[Plain-text document sources]
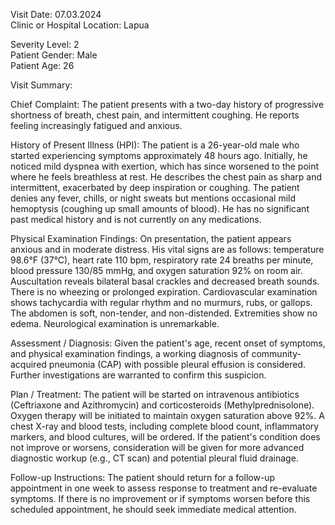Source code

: Visit Date: 07.03.2024  
Clinic or Hospital Location: Lapua  

Severity Level: 2  
Patient Gender: Male  
Patient Age: 26

Visit Summary:

Chief Complaint: The patient presents with a two-day history of progressive shortness of breath, chest pain, and intermittent coughing. He reports feeling increasingly fatigued and anxious.

History of Present Illness (HPI): The patient is a 26-year-old male who started experiencing symptoms approximately 48 hours ago. Initially, he noticed mild dyspnea with exertion, which has since worsened to the point where he feels breathless at rest. He describes the chest pain as sharp and intermittent, exacerbated by deep inspiration or coughing. The patient denies any fever, chills, or night sweats but mentions occasional mild hemoptysis (coughing up small amounts of blood). He has no significant past medical history and is not currently on any medications.

Physical Examination Findings: On presentation, the patient appears anxious and in moderate distress. His vital signs are as follows: temperature 98.6°F (37°C), heart rate 110 bpm, respiratory rate 24 breaths per minute, blood pressure 130/85 mmHg, and oxygen saturation 92% on room air. Auscultation reveals bilateral basal crackles and decreased breath sounds. There is no wheezing or prolonged expiration. Cardiovascular examination shows tachycardia with regular rhythm and no murmurs, rubs, or gallops. The abdomen is soft, non-tender, and non-distended. Extremities show no edema. Neurological examination is unremarkable.

Assessment / Diagnosis: Given the patient's age, recent onset of symptoms, and physical examination findings, a working diagnosis of community-acquired pneumonia (CAP) with possible pleural effusion is considered. Further investigations are warranted to confirm this suspicion.

Plan / Treatment: The patient will be started on intravenous antibiotics (Ceftriaxone and Azithromycin) and corticosteroids (Methylprednisolone). Oxygen therapy will be initiated to maintain oxygen saturation above 92%. A chest X-ray and blood tests, including complete blood count, inflammatory markers, and blood cultures, will be ordered. If the patient's condition does not improve or worsens, consideration will be given for more advanced diagnostic workup (e.g., CT scan) and potential pleural fluid drainage.

Follow-up Instructions: The patient should return for a follow-up appointment in one week to assess response to treatment and re-evaluate symptoms. If there is no improvement or if symptoms worsen before this scheduled appointment, he should seek immediate medical attention.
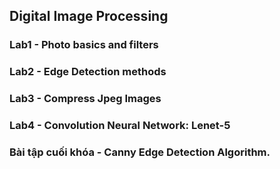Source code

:## Digital Image Processing

### Lab1 - Photo basics and filters
### Lab2 - Edge Detection methods
### Lab3 - Compress Jpeg Images
### Lab4 - Convolution Neural Network: Lenet-5
### Bài tập cuối khóa - Canny Edge Detection Algorithm.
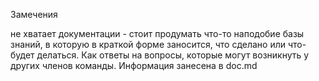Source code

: Замечения

не хватает документации - стоит продумать что-то наподобие базы знаний, в которую в краткой форме заносится, что сделано или что-будет делаться. Как ответы на вопросы, которые могут возникнуть у других членов команды.
Информация занесена в doc.md
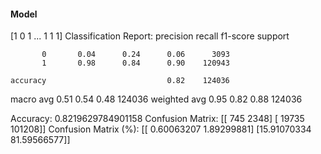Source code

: #### Model
[1 0 1 ... 1 1 1]
Classification Report:
              precision    recall  f1-score   support

           0       0.04      0.24      0.06      3093
           1       0.98      0.84      0.90    120943

    accuracy                           0.82    124036
   macro avg       0.51      0.54      0.48    124036
weighted avg       0.95      0.82      0.88    124036

Accuracy: 0.8219629784901158
Confusion Matrix:
[[   745   2348]
 [ 19735 101208]]
Confusion Matrix (%):
[[ 0.60063207  1.89299881]
 [15.91070334 81.59566577]]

> Aim of the exercise:
Only lines that contain the string "with" count; pick each one out of the records and copy it.

> Solution to this task:
Chief Complaint: The patient presents with a two-day history of progressive shortness of breath, chest pain, and intermittent coughing. He reports feeling increasingly fatigued and anxious.
History of Present Illness (HPI): The patient is a 26-year-old male who started experiencing symptoms approximately 48 hours ago. Initially, he noticed mild dyspnea with exertion, which has since worsened to the point where he feels breathless at rest. He describes the chest pain as sharp and intermittent, exacerbated by deep inspiration or coughing. The patient denies any fever, chills, or night sweats but mentions occasional mild hemoptysis (coughing up small amounts of blood). He has no significant past medical history and is not currently on any medications.
Physical Examination Findings: On presentation, the patient appears anxious and in moderate distress. His vital signs are as follows: temperature 98.6°F (37°C), heart rate 110 bpm, respiratory rate 24 breaths per minute, blood pressure 130/85 mmHg, and oxygen saturation 92% on room air. Auscultation reveals bilateral basal crackles and decreased breath sounds. There is no wheezing or prolonged expiration. Cardiovascular examination shows tachycardia with regular rhythm and no murmurs, rubs, or gallops. The abdomen is soft, non-tender, and non-distended. Extremities show no edema. Neurological examination is unremarkable.
Assessment / Diagnosis: Given the patient's age, recent onset of symptoms, and physical examination findings, a working diagnosis of community-acquired pneumonia (CAP) with possible pleural effusion is considered. Further investigations are warranted to confirm this suspicion.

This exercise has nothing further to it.